A number of others proposed the bounty solution, noting that Bybit was offering up to a 10% bounty on returned funds.
Others were more practical. Jameskbh suggested coming up with a framework for future situations like this, while Capitalist suggested segregating the funds in a designated wallet for a time to await “any legal requests from authorities.”
A Third Way
One common theme in these discussions is that there has to be a better way to fight hackers on-chain than to ask decentralized protocols to take a centralized response.
“THORChain’s role in the Bybit hack brings a tough question to the forefront: should a permissionless, decentralized protocol step in when it becomes a conduit for illicit funds,” asked Peter Nguyen, CMO of Autonomys Network. “Nearly 72% of the stolen ETH was routed through THORChain purely by its design—built to remove intermediaries and empower users through open, transparent access.”
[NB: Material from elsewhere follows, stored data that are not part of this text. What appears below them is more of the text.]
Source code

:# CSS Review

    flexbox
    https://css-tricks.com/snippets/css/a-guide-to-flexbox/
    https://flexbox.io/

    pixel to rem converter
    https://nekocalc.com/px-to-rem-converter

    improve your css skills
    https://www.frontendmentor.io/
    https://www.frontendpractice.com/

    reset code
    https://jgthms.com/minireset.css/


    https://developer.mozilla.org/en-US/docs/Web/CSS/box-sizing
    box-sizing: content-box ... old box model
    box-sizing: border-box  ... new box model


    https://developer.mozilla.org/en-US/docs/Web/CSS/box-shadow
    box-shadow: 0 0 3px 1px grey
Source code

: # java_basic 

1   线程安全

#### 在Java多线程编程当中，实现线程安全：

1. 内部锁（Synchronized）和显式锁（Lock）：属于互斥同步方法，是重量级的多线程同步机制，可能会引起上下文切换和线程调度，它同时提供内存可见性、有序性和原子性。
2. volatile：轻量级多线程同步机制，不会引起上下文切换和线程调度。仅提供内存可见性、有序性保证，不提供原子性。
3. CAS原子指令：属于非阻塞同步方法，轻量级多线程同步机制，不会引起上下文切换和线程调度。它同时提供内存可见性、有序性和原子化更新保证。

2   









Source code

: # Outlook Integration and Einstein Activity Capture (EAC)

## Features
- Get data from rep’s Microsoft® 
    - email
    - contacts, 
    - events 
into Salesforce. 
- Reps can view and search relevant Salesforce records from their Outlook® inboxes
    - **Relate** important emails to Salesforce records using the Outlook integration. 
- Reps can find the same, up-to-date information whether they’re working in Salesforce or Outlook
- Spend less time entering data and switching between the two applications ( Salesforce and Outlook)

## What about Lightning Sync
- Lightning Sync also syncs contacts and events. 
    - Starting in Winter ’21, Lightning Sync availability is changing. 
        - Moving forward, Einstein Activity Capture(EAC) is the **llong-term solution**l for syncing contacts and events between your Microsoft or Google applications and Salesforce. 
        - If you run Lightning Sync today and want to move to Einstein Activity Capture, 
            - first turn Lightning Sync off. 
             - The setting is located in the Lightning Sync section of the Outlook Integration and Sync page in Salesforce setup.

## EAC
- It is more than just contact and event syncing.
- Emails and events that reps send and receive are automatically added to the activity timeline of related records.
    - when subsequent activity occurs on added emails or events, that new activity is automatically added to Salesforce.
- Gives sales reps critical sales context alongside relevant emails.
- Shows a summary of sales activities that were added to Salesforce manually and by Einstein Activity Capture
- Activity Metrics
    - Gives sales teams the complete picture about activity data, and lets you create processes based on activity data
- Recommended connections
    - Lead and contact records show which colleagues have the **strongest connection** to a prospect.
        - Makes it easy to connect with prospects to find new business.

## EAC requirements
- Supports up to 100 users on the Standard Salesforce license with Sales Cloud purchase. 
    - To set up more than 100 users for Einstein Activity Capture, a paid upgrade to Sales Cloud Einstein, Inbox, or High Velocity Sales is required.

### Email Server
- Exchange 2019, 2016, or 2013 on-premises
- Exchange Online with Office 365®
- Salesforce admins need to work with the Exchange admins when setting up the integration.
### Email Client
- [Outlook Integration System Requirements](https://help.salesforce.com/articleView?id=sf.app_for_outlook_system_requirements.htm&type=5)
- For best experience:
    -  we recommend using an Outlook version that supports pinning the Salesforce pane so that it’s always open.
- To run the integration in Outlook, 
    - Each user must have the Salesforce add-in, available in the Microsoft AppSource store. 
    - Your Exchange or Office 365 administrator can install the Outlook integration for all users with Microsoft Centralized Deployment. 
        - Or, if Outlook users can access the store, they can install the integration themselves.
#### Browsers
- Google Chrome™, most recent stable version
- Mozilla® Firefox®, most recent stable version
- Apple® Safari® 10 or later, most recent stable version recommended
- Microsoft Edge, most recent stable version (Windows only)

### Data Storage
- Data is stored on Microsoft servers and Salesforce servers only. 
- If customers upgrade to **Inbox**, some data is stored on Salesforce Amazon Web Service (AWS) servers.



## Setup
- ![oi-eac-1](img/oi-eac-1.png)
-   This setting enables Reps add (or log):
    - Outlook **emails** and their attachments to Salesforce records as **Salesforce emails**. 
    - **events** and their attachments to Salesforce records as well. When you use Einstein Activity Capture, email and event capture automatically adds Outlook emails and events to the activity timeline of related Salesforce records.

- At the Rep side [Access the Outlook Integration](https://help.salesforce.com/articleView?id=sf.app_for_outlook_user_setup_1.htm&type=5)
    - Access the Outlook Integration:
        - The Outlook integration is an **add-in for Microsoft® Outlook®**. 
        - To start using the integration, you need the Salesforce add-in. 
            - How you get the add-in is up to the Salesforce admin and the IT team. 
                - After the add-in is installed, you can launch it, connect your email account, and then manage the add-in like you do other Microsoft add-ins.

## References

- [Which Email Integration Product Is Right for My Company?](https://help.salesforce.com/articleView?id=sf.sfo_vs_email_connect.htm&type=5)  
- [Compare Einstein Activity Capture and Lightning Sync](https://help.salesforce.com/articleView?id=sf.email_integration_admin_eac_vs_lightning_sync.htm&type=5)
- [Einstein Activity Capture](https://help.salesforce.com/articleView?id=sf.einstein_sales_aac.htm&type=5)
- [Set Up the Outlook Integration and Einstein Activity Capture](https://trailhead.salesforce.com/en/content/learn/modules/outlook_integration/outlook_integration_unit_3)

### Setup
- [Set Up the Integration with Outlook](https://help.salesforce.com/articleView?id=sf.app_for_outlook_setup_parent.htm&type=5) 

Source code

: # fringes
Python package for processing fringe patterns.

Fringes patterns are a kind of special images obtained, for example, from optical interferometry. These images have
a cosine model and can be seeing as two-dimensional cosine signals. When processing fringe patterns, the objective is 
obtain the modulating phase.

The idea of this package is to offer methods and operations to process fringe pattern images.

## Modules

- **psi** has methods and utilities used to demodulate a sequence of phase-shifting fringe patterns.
The industry’s challenge, he added, “isn’t to force DeFi protocols to act like traditional banks by freezing transactions, but to increase the focus on developing innovative, decentralized safeguards such as smart contract-based circuit breakers, on-chain monitoring, and community-led governance consensus mechanisms that can act as deterrents without sacrificing decentralization. The unfortunate reality is that these attacks will happen again, it is growing pains to the road for adoption."